• **DIRECTIONS FOR THIS TASK**
Your job is to copy every line in the material containing the word "specific".

Top of INPUT DATA

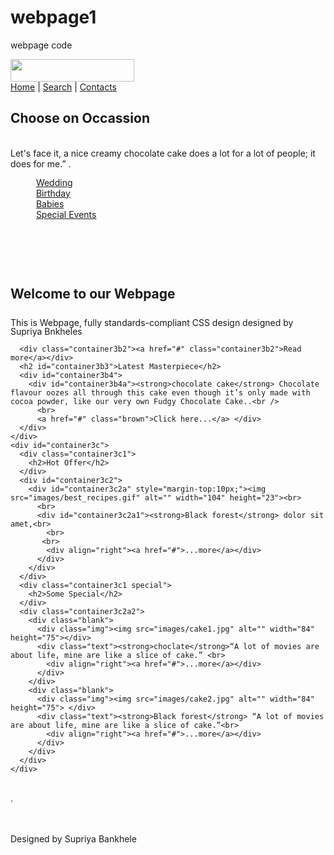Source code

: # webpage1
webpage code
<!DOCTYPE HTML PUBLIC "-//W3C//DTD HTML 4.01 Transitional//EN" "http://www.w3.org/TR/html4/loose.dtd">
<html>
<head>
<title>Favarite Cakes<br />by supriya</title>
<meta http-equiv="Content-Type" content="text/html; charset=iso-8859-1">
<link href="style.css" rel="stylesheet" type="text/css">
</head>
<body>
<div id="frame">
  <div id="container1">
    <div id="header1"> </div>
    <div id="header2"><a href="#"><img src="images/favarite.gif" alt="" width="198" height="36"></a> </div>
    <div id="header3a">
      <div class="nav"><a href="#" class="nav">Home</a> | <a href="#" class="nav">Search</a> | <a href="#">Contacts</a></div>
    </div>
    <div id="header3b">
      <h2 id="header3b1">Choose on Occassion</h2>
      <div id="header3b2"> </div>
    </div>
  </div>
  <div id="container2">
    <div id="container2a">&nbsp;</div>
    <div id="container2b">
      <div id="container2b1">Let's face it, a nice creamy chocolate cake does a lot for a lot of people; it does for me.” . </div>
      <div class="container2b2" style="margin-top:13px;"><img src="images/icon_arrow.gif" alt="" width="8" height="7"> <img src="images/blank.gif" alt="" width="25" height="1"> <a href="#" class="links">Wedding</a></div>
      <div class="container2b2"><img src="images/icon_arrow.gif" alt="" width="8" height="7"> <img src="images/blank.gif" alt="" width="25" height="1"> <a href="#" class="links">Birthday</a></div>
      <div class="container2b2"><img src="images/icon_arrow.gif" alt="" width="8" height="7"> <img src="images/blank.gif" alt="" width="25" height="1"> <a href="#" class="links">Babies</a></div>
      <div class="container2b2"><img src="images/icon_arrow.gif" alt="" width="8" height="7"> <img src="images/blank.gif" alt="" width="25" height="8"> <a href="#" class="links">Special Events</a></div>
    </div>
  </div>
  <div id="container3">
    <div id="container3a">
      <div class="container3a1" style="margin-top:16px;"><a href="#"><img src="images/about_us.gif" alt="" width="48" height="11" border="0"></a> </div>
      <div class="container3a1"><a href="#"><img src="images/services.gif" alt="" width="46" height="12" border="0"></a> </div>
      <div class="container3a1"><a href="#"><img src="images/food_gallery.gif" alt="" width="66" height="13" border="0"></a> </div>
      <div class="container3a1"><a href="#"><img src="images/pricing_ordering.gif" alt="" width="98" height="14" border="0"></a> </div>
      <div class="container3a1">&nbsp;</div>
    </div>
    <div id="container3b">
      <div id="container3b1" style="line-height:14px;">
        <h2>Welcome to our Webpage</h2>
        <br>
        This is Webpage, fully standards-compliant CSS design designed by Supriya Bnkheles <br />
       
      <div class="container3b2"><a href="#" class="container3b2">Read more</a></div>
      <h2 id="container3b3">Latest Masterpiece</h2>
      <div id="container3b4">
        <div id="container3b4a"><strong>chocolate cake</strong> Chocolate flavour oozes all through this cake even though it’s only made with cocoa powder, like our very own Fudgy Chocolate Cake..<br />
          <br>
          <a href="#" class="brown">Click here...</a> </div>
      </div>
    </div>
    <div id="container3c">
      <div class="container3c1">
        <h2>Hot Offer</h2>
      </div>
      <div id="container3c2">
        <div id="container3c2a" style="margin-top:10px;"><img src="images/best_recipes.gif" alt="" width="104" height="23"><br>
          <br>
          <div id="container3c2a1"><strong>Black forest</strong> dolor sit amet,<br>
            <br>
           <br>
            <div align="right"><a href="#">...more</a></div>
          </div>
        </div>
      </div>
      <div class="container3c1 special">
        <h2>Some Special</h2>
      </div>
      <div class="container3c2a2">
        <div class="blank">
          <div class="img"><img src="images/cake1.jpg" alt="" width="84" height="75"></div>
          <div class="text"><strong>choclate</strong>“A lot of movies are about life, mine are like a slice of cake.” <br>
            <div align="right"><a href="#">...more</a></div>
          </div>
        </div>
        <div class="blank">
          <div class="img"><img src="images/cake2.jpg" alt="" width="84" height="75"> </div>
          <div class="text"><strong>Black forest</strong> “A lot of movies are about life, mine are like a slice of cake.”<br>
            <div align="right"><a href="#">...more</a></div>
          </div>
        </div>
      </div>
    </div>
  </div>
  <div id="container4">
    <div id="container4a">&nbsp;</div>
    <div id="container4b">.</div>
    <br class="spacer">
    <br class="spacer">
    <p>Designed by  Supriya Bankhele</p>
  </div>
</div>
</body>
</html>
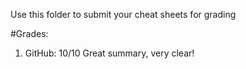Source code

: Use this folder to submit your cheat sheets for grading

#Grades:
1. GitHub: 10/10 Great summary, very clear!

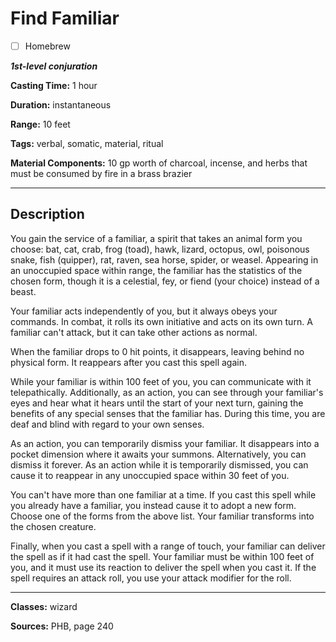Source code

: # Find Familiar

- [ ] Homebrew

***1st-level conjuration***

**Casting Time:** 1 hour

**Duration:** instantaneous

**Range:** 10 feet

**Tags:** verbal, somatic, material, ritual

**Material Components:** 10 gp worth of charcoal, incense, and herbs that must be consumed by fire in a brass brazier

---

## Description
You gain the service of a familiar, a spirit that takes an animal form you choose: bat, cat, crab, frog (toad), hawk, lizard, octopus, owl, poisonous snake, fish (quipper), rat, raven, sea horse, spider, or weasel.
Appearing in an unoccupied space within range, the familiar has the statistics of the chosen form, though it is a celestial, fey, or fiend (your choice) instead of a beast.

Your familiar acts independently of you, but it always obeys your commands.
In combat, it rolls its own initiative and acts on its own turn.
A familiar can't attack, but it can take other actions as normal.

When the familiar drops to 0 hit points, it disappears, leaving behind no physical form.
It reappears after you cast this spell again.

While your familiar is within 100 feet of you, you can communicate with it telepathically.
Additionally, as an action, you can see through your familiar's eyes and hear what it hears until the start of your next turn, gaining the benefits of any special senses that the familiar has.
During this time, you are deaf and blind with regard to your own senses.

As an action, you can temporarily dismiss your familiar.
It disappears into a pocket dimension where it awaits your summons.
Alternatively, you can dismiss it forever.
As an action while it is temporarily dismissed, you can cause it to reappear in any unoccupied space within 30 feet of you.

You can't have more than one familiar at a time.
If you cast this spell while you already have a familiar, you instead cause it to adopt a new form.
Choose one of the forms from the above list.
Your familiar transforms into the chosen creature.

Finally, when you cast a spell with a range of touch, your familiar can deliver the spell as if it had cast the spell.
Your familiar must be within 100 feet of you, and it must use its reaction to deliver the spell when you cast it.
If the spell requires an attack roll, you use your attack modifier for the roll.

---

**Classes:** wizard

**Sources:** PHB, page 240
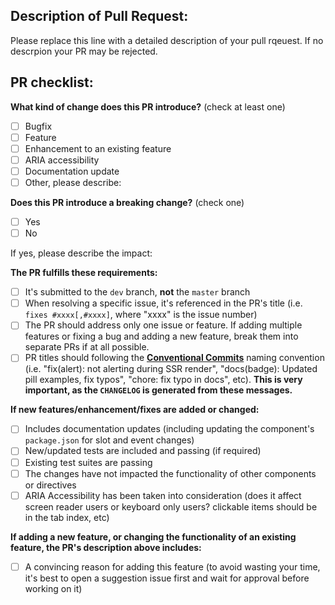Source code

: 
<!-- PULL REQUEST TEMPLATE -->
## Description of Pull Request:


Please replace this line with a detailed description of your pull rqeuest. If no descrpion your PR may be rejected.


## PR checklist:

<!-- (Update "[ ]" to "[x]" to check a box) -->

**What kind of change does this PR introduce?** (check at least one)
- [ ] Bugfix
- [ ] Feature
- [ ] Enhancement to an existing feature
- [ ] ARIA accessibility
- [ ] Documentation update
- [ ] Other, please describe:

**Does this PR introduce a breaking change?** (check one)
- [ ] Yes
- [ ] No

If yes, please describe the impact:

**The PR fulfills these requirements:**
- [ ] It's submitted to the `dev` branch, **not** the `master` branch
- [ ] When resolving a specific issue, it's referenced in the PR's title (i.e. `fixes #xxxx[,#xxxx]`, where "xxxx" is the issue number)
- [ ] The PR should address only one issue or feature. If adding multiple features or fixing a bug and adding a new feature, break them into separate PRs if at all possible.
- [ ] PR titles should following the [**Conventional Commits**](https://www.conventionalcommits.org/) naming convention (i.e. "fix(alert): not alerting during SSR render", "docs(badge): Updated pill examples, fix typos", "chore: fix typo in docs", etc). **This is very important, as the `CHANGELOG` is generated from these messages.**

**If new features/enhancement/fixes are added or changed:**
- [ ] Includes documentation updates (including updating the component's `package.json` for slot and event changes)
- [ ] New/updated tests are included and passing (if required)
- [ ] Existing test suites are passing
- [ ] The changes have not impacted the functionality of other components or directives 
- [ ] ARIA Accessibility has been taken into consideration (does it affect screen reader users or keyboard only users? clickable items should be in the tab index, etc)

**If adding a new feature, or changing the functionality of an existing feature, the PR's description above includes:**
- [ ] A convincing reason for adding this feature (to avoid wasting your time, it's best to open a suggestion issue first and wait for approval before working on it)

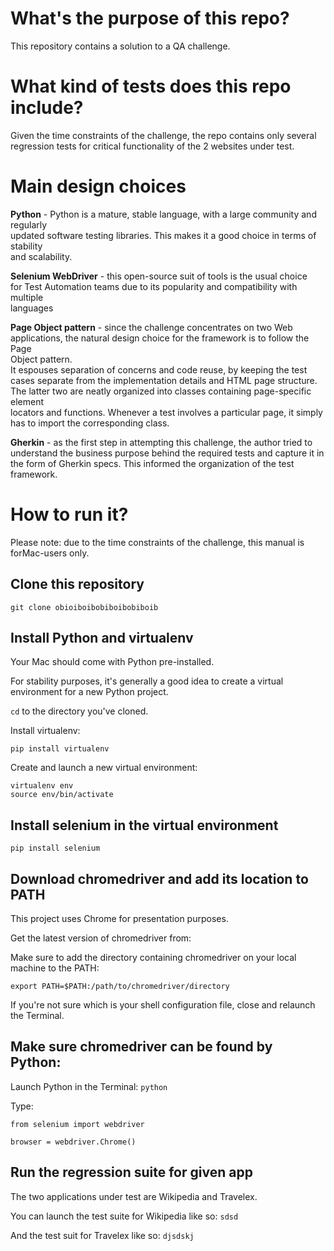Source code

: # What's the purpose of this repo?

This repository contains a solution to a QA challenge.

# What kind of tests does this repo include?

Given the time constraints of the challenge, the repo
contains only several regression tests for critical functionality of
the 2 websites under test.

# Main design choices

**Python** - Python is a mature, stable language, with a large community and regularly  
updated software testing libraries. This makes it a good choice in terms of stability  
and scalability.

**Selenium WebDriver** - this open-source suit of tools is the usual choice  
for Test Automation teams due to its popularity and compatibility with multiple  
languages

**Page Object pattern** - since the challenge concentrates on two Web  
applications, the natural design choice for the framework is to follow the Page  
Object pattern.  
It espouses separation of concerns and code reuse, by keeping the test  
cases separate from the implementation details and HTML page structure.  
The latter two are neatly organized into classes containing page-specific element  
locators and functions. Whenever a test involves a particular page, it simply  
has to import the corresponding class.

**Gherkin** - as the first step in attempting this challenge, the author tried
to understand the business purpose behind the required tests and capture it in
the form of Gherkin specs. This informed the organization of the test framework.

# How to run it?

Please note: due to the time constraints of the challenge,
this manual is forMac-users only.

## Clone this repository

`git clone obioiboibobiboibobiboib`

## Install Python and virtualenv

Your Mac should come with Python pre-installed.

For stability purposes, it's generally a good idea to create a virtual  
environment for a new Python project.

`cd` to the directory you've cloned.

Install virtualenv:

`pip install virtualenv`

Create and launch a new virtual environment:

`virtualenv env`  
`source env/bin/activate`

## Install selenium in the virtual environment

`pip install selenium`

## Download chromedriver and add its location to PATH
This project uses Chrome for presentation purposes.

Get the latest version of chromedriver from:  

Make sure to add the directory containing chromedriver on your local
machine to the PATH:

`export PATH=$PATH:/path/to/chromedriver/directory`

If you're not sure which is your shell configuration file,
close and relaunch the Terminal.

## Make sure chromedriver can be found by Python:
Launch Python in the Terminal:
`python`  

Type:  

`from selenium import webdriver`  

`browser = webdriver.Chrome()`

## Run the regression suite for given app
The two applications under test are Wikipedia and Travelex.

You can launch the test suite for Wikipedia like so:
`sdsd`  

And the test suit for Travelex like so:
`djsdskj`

Bottom of INPUT DATA

• **THE COMPLETED TASK**
- [ ] When resolving a specific issue, it's referenced in the PR's title (i.e. `fixes #xxxx[,#xxxx]`, where "xxxx" is the issue number)
The latter two are neatly organized into classes containing page-specific element  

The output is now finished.